[Task objective] From the records below, count the lines containing the word "Fixes" and give only that number.
++++ Records to process ++++
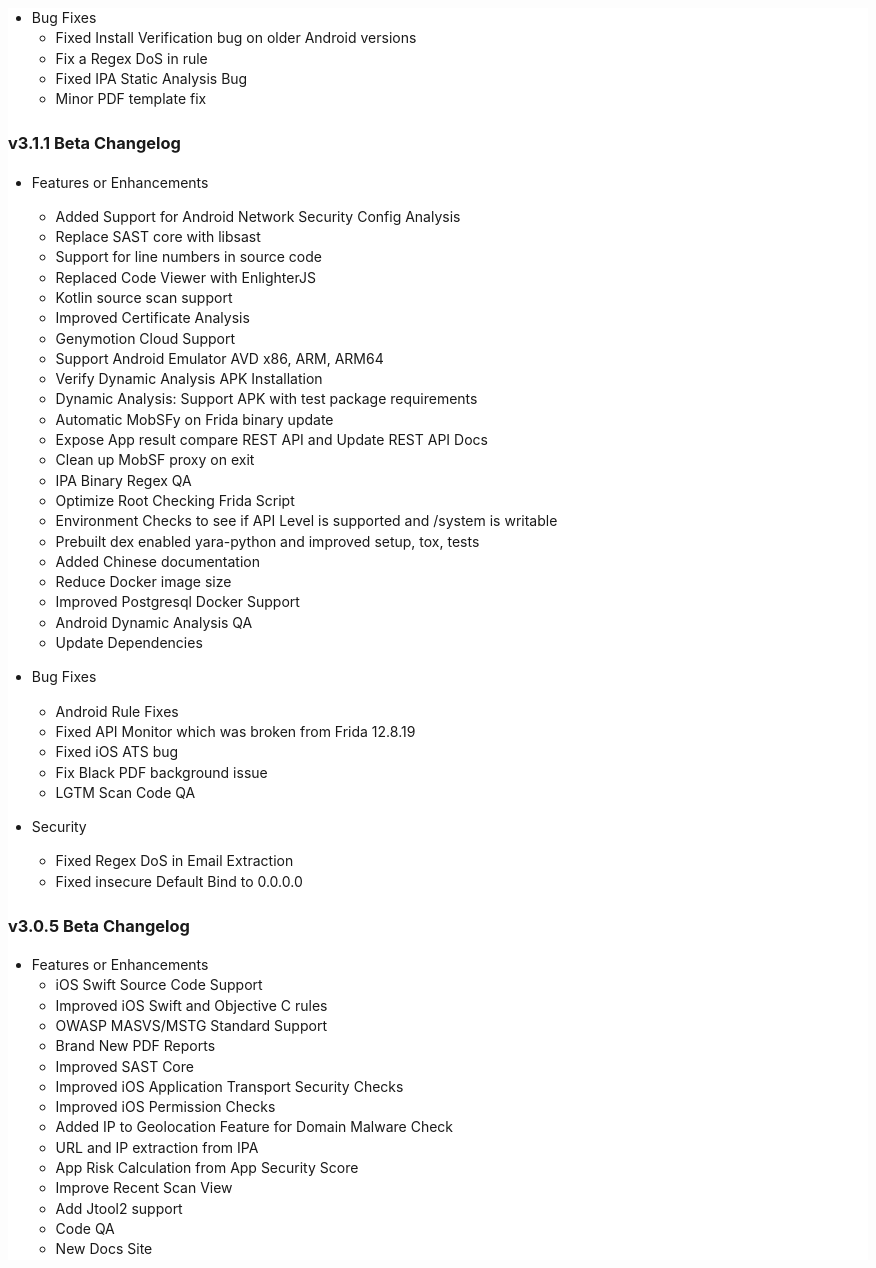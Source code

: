 - Bug Fixes
  - Fixed Install Verification bug on older Android versions
  - Fix a Regex DoS in rule
  - Fixed IPA Static Analysis Bug
  - Minor PDF template fix

### v3.1.1 Beta Changelog
- Features or Enhancements
  - Added Support for Android Network Security Config Analysis
  - Replace SAST core with libsast
  - Support for line numbers in source code
  - Replaced Code Viewer with EnlighterJS
  - Kotlin source scan support
  - Improved Certificate Analysis
  - Genymotion Cloud Support
  - Support Android Emulator AVD x86, ARM, ARM64
  - Verify Dynamic Analysis APK Installation
  - Dynamic Analysis: Support APK with test package requirements
  - Automatic MobSFy on Frida binary update
  - Expose App result compare REST API and Update REST API Docs
  - Clean up MobSF proxy on exit
  - IPA Binary Regex QA
  - Optimize Root Checking Frida Script
  - Environment Checks to see if API Level is supported and /system is writable
  - Prebuilt dex enabled yara-python and improved setup, tox, tests
  - Added Chinese documentation
  - Reduce Docker image size
  - Improved Postgresql Docker Support
  - Android Dynamic Analysis QA
  - Update Dependencies

- Bug Fixes
  - Android Rule Fixes
  - Fixed API Monitor which was broken from Frida 12.8.19
  - Fixed iOS ATS bug
  - Fix Black PDF background issue
  - LGTM Scan Code QA

- Security
  - Fixed Regex DoS in Email Extraction
  - Fixed insecure Default Bind to 0.0.0.0

### v3.0.5 Beta Changelog
- Features or Enhancements
  - iOS Swift Source Code Support
  - Improved iOS Swift and Objective C rules
  - OWASP MASVS/MSTG Standard Support
  - Brand New PDF Reports
  - Improved SAST Core
  - Improved iOS Application Transport Security Checks
  - Improved iOS Permission Checks
  - Added IP to Geolocation Feature for Domain Malware Check
  - URL and IP extraction from IPA
  - App Risk Calculation from App Security Score
  - Improve Recent Scan View
  - Add Jtool2 support
  - Code QA
  - New Docs Site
++++
[Result below] 3